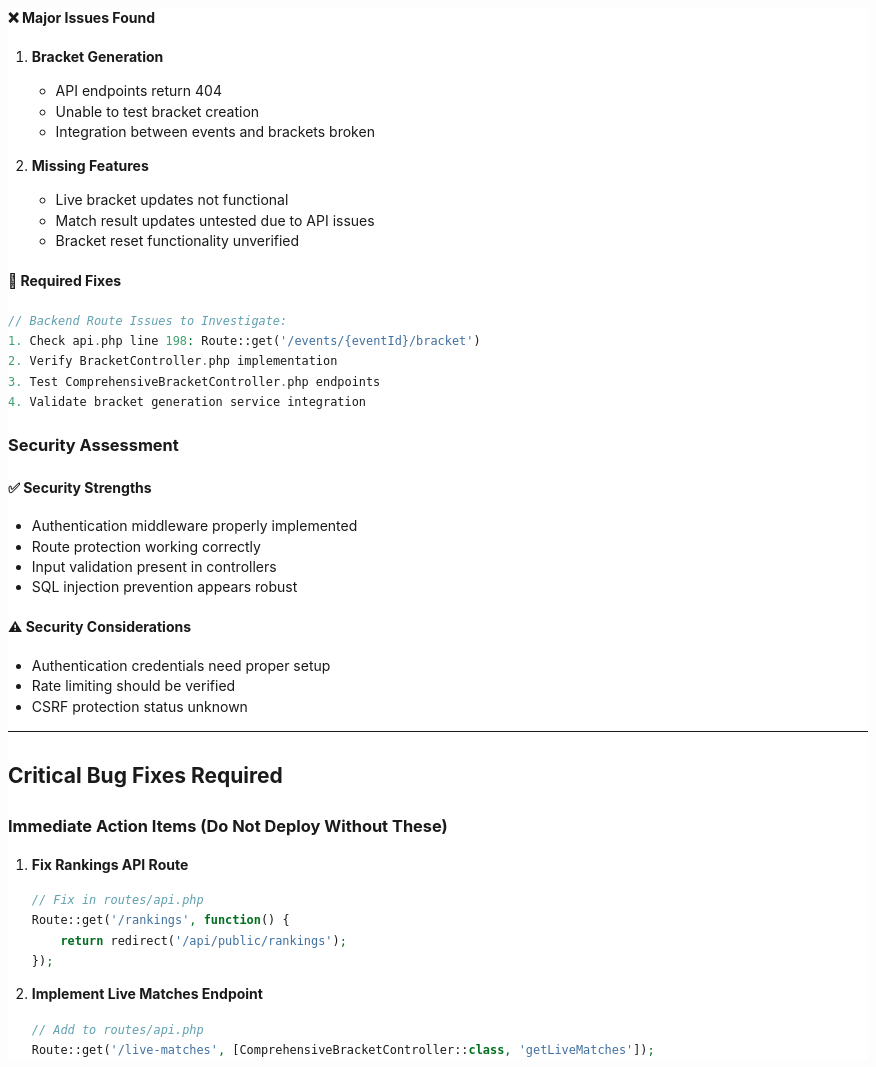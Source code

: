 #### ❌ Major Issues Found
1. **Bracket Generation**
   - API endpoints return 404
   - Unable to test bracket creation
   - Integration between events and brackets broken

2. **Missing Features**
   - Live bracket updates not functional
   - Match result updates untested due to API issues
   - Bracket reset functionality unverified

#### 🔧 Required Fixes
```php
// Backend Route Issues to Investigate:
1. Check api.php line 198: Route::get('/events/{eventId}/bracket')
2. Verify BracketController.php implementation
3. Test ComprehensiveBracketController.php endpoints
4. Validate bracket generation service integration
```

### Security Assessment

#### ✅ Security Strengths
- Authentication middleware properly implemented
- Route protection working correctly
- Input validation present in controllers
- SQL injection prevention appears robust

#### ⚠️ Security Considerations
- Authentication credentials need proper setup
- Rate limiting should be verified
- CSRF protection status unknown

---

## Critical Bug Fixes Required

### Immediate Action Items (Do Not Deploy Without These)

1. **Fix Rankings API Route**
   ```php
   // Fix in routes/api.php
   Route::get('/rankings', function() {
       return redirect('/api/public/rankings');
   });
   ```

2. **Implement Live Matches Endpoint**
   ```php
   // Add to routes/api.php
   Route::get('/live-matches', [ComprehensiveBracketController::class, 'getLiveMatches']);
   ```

---

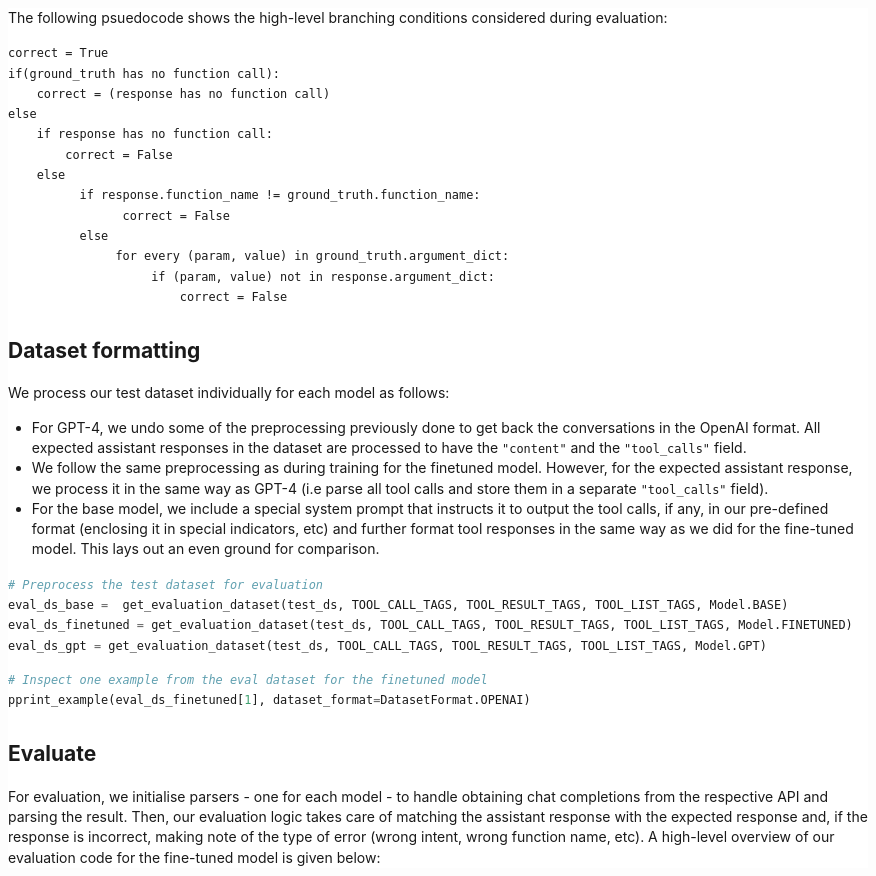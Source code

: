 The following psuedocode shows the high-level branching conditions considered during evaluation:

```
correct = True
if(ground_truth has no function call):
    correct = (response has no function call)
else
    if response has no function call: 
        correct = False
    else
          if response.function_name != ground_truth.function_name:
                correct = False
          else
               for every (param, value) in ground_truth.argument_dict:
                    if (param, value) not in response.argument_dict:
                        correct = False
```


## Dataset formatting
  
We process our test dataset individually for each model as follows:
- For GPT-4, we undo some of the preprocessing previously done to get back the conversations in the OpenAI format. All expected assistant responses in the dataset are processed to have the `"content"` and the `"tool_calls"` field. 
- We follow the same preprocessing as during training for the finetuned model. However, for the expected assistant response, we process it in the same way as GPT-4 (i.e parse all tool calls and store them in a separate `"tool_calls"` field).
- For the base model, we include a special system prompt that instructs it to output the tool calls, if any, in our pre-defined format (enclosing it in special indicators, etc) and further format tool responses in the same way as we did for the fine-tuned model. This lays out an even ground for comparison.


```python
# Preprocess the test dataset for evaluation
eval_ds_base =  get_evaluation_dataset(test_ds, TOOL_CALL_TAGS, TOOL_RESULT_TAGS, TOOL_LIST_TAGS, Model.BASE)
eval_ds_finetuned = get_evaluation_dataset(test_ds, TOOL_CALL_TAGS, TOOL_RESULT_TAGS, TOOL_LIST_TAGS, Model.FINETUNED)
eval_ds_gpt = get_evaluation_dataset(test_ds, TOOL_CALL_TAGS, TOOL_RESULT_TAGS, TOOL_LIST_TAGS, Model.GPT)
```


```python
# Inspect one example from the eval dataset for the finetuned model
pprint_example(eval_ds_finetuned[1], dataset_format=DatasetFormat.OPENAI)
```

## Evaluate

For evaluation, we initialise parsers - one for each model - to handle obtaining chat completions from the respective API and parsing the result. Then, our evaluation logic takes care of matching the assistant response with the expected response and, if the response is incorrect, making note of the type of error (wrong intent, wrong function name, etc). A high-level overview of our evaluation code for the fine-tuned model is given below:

--

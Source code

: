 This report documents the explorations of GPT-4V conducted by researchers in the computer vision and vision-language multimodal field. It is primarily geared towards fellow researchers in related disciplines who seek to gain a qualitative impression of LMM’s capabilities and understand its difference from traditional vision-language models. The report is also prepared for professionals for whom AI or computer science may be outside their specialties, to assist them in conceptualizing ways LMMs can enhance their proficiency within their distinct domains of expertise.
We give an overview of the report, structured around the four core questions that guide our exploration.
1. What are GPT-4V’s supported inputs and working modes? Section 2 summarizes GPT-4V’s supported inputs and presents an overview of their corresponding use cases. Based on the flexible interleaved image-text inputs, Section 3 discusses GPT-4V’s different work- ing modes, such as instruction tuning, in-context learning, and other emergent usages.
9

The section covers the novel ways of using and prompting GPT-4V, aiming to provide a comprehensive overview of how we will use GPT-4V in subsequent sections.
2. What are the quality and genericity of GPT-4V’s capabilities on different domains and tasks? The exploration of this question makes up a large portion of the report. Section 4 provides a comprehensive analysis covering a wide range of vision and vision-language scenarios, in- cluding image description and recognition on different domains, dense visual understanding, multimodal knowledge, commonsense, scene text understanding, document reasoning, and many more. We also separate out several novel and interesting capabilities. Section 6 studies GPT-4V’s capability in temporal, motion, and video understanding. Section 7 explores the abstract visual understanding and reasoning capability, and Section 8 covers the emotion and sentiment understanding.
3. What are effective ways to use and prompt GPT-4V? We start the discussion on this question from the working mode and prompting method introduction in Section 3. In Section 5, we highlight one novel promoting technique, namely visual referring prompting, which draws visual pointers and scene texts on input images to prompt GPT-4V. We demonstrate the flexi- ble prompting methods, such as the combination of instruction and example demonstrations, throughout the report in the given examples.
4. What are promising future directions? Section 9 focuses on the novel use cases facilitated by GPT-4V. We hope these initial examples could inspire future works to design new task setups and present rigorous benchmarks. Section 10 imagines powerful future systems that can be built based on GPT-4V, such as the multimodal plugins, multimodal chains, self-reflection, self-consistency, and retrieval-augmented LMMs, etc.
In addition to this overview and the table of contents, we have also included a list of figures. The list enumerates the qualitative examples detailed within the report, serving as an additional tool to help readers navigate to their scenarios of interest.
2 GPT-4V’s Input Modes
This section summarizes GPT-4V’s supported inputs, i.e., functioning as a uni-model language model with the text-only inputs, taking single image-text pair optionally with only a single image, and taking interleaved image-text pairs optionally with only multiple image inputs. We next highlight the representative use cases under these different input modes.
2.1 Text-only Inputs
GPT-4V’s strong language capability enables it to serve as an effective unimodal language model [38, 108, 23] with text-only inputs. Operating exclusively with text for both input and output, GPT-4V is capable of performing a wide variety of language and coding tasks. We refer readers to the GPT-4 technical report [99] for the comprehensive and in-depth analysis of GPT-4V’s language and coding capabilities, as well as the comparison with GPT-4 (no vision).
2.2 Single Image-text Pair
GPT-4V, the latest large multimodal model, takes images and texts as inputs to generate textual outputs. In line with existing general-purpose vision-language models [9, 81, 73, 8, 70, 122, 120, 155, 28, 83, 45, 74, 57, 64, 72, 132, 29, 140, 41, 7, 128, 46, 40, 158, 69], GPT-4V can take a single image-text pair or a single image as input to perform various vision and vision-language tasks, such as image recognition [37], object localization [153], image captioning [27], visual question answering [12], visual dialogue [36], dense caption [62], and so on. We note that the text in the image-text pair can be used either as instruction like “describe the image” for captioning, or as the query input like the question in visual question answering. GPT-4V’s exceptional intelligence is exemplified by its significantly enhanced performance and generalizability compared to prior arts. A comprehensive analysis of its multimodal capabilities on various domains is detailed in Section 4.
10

* [WORK TO COMPLETE] Write out every line from the data above that includes "level".

* [EXPECTED ANSWER]
: The following psuedocode shows the high-level branching conditions considered during evaluation:
For evaluation, we initialise parsers - one for each model - to handle obtaining chat completions from the respective API and parsing the result. Then, our evaluation logic takes care of matching the assistant response with the expected response and, if the response is incorrect, making note of the type of error (wrong intent, wrong function name, etc). A high-level overview of our evaluation code for the fine-tuned model is given below:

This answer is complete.